# Collect all code in one dataframe

In [None]:
import pandas as pd
#import plt
import matplotlib.pyplot as plt
import numpy as np
import glob

# Get a list of all CSV files in the running directory
csv_files = glob.glob('*.csv')

# Load each CSV file into a dataframe and concatenate them into a single dataframe
df_list = [pd.read_csv(file) for file in csv_files]
combined_df = pd.concat(df_list, ignore_index=True)

#Drops the first column of the dataframe
combined_df = combined_df.drop(combined_df.columns[0], axis=1)

print(combined_df.head())

# Save the combined dataframe to a new CSV file
#combined_df.to_csv('combined_csv.csv', index=False)

In [None]:
# Find the user who has sent the most messages
most_active_user = combined_df['author'].value_counts().idxmax()
most_messages_count = combined_df['author'].value_counts().max()

print(f"The user who has sent the most messages is: {most_active_user} with {most_messages_count} messages.")

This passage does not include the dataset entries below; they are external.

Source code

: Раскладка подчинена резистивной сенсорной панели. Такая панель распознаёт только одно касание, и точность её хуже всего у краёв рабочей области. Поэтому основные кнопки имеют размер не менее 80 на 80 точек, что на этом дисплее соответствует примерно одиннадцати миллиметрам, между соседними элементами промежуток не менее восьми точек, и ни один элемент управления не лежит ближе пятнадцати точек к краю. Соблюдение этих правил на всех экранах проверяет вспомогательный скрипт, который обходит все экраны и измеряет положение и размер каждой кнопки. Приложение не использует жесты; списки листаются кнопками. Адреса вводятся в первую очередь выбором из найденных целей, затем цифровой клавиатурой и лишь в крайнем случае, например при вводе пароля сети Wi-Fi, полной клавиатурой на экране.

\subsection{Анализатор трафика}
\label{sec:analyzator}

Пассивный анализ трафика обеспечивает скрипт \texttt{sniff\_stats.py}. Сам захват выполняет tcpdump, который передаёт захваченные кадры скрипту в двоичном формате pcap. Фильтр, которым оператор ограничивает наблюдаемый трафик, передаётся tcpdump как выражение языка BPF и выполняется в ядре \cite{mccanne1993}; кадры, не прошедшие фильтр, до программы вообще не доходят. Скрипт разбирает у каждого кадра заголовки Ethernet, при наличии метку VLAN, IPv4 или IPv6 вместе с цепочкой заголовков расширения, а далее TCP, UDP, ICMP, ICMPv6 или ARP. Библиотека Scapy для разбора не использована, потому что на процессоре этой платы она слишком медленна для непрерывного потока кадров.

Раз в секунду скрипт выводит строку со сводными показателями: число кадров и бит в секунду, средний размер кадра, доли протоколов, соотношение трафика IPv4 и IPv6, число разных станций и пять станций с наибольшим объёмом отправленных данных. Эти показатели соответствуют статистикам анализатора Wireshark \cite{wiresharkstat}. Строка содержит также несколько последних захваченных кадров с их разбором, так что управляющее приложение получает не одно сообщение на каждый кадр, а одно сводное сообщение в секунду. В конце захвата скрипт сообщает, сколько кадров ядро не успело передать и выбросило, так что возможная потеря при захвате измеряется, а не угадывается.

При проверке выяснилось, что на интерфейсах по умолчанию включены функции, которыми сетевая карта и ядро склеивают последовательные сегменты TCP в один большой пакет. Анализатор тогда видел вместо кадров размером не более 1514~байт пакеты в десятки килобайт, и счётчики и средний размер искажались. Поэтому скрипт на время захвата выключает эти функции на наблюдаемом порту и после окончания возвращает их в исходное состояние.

# Find the user who has sent the least messages
least_active_user = combined_df['author'].value_counts().idxmin()

#print all user message count
print(combined_df['author'].value_counts())

In [None]:
# Get the count of messages sent by each user
user_message_counts = combined_df['author'].value_counts()

# Plot the pie chart
plt.figure(figsize=(10, 8))
plt.pie(user_message_counts, labels=user_message_counts.index, autopct='%1.1f%%', startangle=140)
plt.axis('equal')
plt.title('Messages Sent by Each User')
plt.show()

In [None]:
# Convert the timestamp column to datetime
combined_df['timestamp'] = pd.to_datetime(combined_df['timestamp'], format='ISO8601')

# Extract the date from the timestamp
combined_df['date'] = combined_df['timestamp'].dt.date

# Find the date with the most messages
most_messages_date = combined_df['date'].value_counts().idxmax()
most_messages_date_count = combined_df['date'].value_counts().max()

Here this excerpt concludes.